Video metadata is set in the fluent chain before Upload: title, description, tags, category, and privacy. The category is chosen from a named enum that maps to YouTube's API category IDs, with Science and Technology as the default. Upload itself just needs a file path -- GPALFile's implicit string conversion means a plain cast is all that's required.

var yt = GPAL.YouTube

.WithCredentials(ytCreds)

.WithCategory(YouTubeCategory.ScienceTechnology)

.WithPrivacy(YouTubePrivacy.Public);

var results = new List<YouTubeUploadResult>();

foreach (var file in videoFiles)

results.Add(yt

.WithTitle(file.Title)

.WithDescription(file.Description)

.WithTags("gpal", "automation", "csharp")

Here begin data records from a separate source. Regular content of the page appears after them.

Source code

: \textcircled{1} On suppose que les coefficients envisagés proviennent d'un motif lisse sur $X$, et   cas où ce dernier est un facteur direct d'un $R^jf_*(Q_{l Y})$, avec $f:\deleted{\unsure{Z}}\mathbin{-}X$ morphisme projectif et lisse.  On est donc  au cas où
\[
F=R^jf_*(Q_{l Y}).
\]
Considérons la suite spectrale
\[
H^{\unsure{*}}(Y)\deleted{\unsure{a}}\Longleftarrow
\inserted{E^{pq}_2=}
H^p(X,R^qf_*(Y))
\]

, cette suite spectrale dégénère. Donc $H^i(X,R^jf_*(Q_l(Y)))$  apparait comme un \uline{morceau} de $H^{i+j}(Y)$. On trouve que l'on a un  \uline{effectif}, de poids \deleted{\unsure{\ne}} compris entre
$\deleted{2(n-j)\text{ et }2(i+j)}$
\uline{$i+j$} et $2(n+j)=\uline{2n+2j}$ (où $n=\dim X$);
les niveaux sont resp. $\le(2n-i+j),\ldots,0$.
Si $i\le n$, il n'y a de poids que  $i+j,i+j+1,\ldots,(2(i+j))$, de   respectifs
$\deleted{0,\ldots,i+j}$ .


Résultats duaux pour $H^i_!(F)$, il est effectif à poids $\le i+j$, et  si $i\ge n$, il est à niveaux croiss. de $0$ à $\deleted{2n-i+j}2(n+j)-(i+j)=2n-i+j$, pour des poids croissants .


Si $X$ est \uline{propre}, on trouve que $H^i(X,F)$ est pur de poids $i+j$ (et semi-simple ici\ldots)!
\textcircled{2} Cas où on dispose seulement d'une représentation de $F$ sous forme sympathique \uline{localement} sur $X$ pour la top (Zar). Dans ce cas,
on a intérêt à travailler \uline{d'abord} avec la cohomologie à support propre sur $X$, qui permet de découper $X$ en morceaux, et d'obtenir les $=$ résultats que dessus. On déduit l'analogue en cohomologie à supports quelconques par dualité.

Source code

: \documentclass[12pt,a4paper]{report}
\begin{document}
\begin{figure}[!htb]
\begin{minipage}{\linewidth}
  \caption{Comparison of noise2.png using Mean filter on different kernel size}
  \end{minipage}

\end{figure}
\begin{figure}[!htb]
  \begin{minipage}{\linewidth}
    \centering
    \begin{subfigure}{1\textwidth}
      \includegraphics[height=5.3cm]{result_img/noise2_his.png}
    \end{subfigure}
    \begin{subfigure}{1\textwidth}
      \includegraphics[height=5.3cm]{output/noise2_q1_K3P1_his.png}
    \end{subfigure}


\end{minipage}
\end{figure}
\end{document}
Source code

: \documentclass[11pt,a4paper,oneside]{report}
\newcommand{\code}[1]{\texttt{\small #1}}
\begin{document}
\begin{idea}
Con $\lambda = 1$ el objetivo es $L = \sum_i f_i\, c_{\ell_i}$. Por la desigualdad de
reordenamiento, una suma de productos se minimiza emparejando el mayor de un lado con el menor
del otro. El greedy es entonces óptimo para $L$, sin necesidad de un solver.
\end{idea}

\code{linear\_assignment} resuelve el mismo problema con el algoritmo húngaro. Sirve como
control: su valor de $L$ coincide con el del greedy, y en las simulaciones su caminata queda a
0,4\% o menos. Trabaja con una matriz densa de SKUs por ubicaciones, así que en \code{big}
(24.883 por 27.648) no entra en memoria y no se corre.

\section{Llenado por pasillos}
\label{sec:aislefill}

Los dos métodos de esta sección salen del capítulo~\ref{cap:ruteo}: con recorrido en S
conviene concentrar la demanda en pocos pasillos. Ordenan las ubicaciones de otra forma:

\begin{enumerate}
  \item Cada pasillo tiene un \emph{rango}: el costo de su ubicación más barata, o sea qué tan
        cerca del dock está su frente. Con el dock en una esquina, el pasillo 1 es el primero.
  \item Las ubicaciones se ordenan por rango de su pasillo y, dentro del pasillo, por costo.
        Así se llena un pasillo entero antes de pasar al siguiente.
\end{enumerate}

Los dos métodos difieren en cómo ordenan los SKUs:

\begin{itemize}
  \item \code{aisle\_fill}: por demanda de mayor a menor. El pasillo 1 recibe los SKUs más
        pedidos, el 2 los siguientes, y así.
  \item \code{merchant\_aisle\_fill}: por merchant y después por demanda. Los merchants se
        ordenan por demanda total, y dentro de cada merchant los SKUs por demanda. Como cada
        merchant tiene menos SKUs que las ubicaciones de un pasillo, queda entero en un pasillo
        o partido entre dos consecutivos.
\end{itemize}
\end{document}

.Upload((GPALFile)file.Path));

TIP

Assign the base chain (credentials, category, privacy) to a variable before the loop, then call WithTitle, WithDescription, and Upload inside it. The same GPALYouTube builder is reused each iteration, so shared settings carry forward without being re-specified.

Two-Phase Premiere Scheduling

YouTube must finish processing an uploaded video before a premiere time can be set -- uploading and scheduling are two separate API calls. Upload your videos first to collect YouTubeUploadResult objects, then start a new chain with WithVideos. WaitForProcessing sets how often GPAL polls the YouTube API in seconds (default 60). ScheduleAt(PremiereTime) is the terminal call: it fires a non-blocking background thread that polls each video and calls videos.update as each one becomes ready. PremiereTime presets store a relative offset and resolve to now-plus-offset at the moment each video finishes processing, so In30Minutes means thirty minutes after that specific video is ready. WithOutputTo(RichTextBox) pipes scheduling events into a form control. WaitForCompletion blocks the calling thread until all videos are scheduled -- use it in console apps where there is no message loop to keep the process alive.

// Phase 1: upload (synchronous, returns results)

var base = GPAL.YouTube.WithCredentials(ytCreds).WithPrivacy(YouTubePrivacy.Public);

var results = new List<YouTubeUploadResult>();

foreach (var file in videoFiles)

results.Add(base.WithTitle(file.Title).Upload((GPALFile)file.Path));

// Phase 2: schedule premiere (non-blocking background thread)

GPAL.YouTube

.WithCredentials(ytCreds)

.WithVideos(results)

.WaitForProcessing(60)

.WithOutputTo(logRichTextBox)

.ScheduleAt(PremiereTime.In30Minutes);

// form stays open; scheduling events stream into logRichTextBox

// Console apps: block until done

// .ScheduleAt(PremiereTime.In30Minutes).WaitForCompletion();

WARNING

ScheduleAt fires a background thread and returns right away. In a WinForms app the open form keeps the process alive while polling runs. In a console app the process exits and kills the thread -- call WaitForCompletion() on the return value to block until all videos are scheduled.